We had the privilege and pleasure of staying at an absolutely gorgeous Bed and Breakfast that was a turn of the century three-story farmhouse. It had been recently updated with all the modern conveniences and was more than just comfortable. Every amenity that one might desire was available.
The setting was pristine and beautiful, a 250-acre farm surrounded by conifers and gigantic maple trees. A stable of draft horses were maintained on the property for the carriages and sleighs used by guests. The barn in which they stayed during the cold evenings would be the envy of most any human as a place of residence. It was a massive three story, all wood barn whose rafters and framing was held together with tongue and groove construction along with wooden pegs. It was a craftsman’s work of art. Currier and Ives could not have conceived and depicted a more beautiful scene.
More than a foot of fresh snow already blanketed the area and another twelve inches fell while we were there. For us southern fellows, it was quite a change from our normal surroundings. During the day we would travel the area and take in the sights. Sabrina is an avid photographer and wanted to record as much of the surroundings as possible. She wanted to make sure she photographed the covered bridges in this region as well as shoot as many barns and churches as she had time.
Vermont Bed and Breakfast from winter visit to New England. (Photo by Sabrina Patterson)
I have never seen so many beautiful, old white steepled churches in all my life. Most of them dated from the late 1700’s to the early 1800’s. Many were established well before the Declaration of Independence was ever signed. They were beautiful places of worship and were at one time the very points at which the great denominations of our country were birthed and commissioned. I wondered, how many of these churches were used as the rallying points of our brave men in the Revolutionary War. How many of these churches were the nurseries in which the great leaders and framers of our nation were nurtured and taught the morals and ethics that have become the fabric of our government? How many of these churches were the launching pads from which the white-hot missiles of evangelists were sent into the great West as our country expanded its borders? The histories and heritages of these hallowed halls were so real and present that one could almost smell and touch the past.
On Sunday mornings throughout the valleys and villages the peal of clarion bells could be heard as congregations were called to gather in these ancient buildings. In appearance they seemed almost unchanged by the ages except that the horses and buggies, that once transported the congregants to worship, have now been replaced by four-wheel drive trucks and SUV’s. But the most obvious change in these houses of worship is who and what they worship.

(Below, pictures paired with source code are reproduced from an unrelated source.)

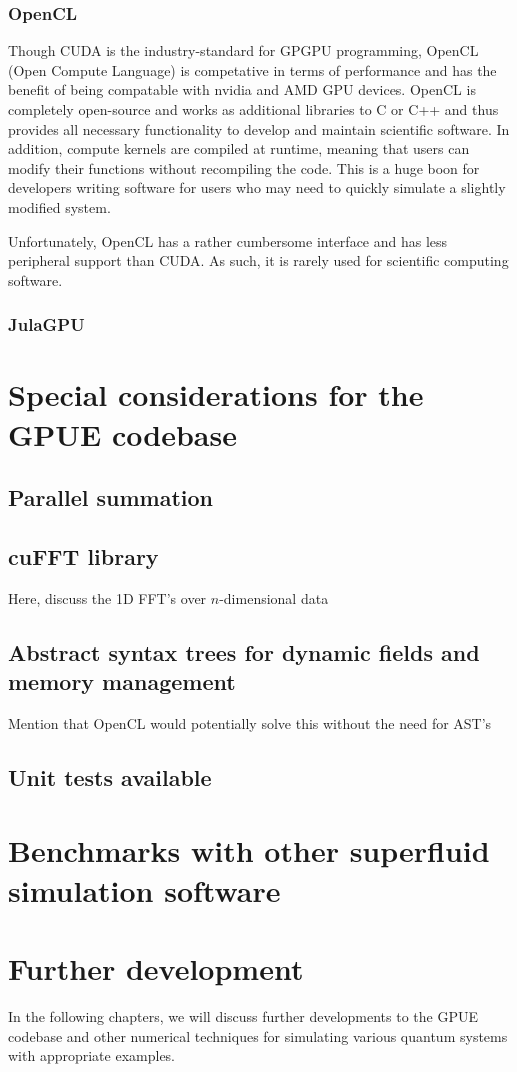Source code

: \subsubsection{OpenCL}

Though CUDA is the industry-standard for GPGPU programming, OpenCL (Open Compute Language) is competative in terms of performance and has the benefit of being compatable with nvidia and AMD GPU devices.
OpenCL is completely open-source and works as additional libraries to C or C++ and thus provides all necessary functionality to develop and maintain scientific software.
In addition, compute kernels are compiled at runtime, meaning that users can modify their functions without recompiling the code.
This is a huge boon for developers writing software for users who may need to quickly simulate a slightly modified system.

Unfortunately, OpenCL has a rather cumbersome interface and has less peripheral support than CUDA.
As such, it is rarely used for scientific computing software.

\subsubsection{JulaGPU}

\section{Special considerations for the GPUE codebase}

\subsection{Parallel summation}

\subsection{cuFFT library}

Here, discuss the 1D FFT's over $n$-dimensional data

\subsection{Abstract syntax trees for dynamic fields and memory management}

Mention that OpenCL would potentially solve this without the need for AST's

\subsection{Unit tests available}

\section{Benchmarks with other superfluid simulation software}

\section{Further development}
In the following chapters, we will discuss further developments to the GPUE codebase and other numerical techniques for simulating various quantum systems with appropriate examples.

Beautiful church in Vermont.
(Photo by Sabrina Patterson)
Today, many are Christian churches in name only. They no longer believe in One Supreme God and they surely do not believe that Jesus is the only way to heaven. The Bible no longer is considered the Word of God, and to hold to such a view is to be considered unenlightened and ignorant. Most have become little more than community clubs that come together for social or political reasons. Oh yes, they still sing some of the old hymns and songs of the Faith, but they have radically changed the words in order to appease the modernists and to conform to present day ideological perspectives, being sure not to offend anyone. On the outside they seem to be what they once were, but on the inside they are empty shells of a life that has long since departed. They are the ultimate hypocrisy of heritage.
One need not go to Vermont to see this hypocrisy on display. I am very fearful that there are many today, right here in Michigan, as well as the rest of our Baptist Zion, that mimic these beautiful old churches. On the outside they have the appearance of godliness, but on the inside they are empty and possess only mere images of former glory. Regrettably, this is true for churches and people who no longer believe or practice what they once were.

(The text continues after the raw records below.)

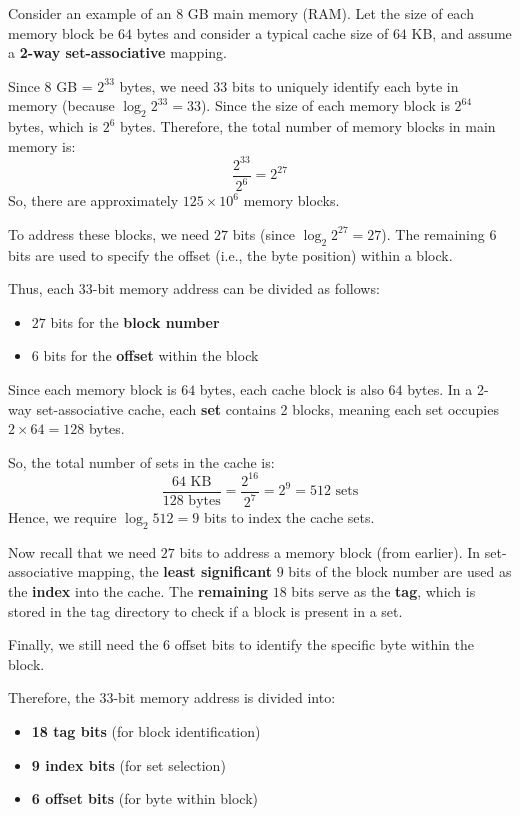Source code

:\documentclass[12pt]{book}
\begin{document}
\begin{example}
Consider an example of an $8$ GB main memory (RAM). Let the size of each memory block be $64$ bytes and consider a typical cache size of $64$ KB, and assume a \textbf{2-way set-associative} mapping.

Since $8$ GB = $2^{33}$ bytes, we need $33$ bits to uniquely identify each byte in memory (because $\log_2 2^{33} = 33$). Since the size of each memory block is $2^{64}$ bytes, which is $2^6$ bytes. Therefore, the total number of memory blocks in main memory is:
\[
    \frac{2^{33}}{2^6} = 2^{27}
\]
So, there are approximately $125 \times 10^6$ memory blocks.

To address these blocks, we need $27$ bits (since $\log_2 2^{27} = 27$). The remaining $6$ bits are used to specify the offset (i.e., the byte position) within a block.

Thus, each $33$-bit memory address can be divided as follows:
\begin{itemize}
    \item $27$ bits for the \textbf{block number}
    \item $6$ bits for the \textbf{offset} within the block
\end{itemize}

Since each memory block is $64$ bytes, each cache block is also $64$ bytes. In a 2-way set-associative cache, each \textbf{set} contains 2 blocks, meaning each set occupies $2 \times 64 = 128$ bytes.

So, the total number of sets in the cache is:
\[
    \frac{64 \text{ KB}}{128 \text{ bytes}} = \frac{2^{16}}{2^7} = 2^9 = 512 \text{ sets}
\]
Hence, we require $\log_2 512 = 9$ bits to index the cache sets.

Now recall that we need $27$ bits to address a memory block (from earlier). In set-associative mapping, the \textbf{least significant} $9$ bits of the block number are used as the \textbf{index} into the cache. The \textbf{remaining} $18$ bits serve as the \textbf{tag}, which is stored in the tag directory to check if a block is present in a set.

Finally, we still need the $6$ offset bits to identify the specific byte within the block.

Therefore, the 33-bit memory address is divided into:
\begin{itemize}
    \item \textbf{18 tag bits} (for block identification)
    \item \textbf{9 index bits} (for set selection)
    \item \textbf{6 offset bits} (for byte within block)
\end{itemize}


\end{example}
\end{document}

As a family of churches and believers we call Southern Baptist, we must remain diligent to hold tightly to the tenets and truths that compose the foundation of our faith. We cannot and must not allow the pressures of our present culture or the prevailing position of political correctness to persuade us to loose the ties that bind us from the moorings of God's inerrant and infallible Word.
We must also guard against allowing the traditions and practices that we so love, to replace a personal and loving relationship with our Heavenly Father. If we do not, we will become nothing more than beautiful yet empty architectural expressions of a faith that no longer exists.
This would be a great time to ask ourselves if what is on the outside truly reflects the innermost part of our hearts. Now would be a good time to ask if we are little more than hypocrisy of heritage.
BSCM State Exec Tim Patterson standing on a frozen lake in Vermont. (Photo by Sabrina Patterson)
Matthew 23:27 (HCSB)
“Woe to you, scribes and Pharisees, hypocrites! You are like whitewashed tombs, which appear beautiful on the outside, but inside are full of dead men’s bones and every impurity.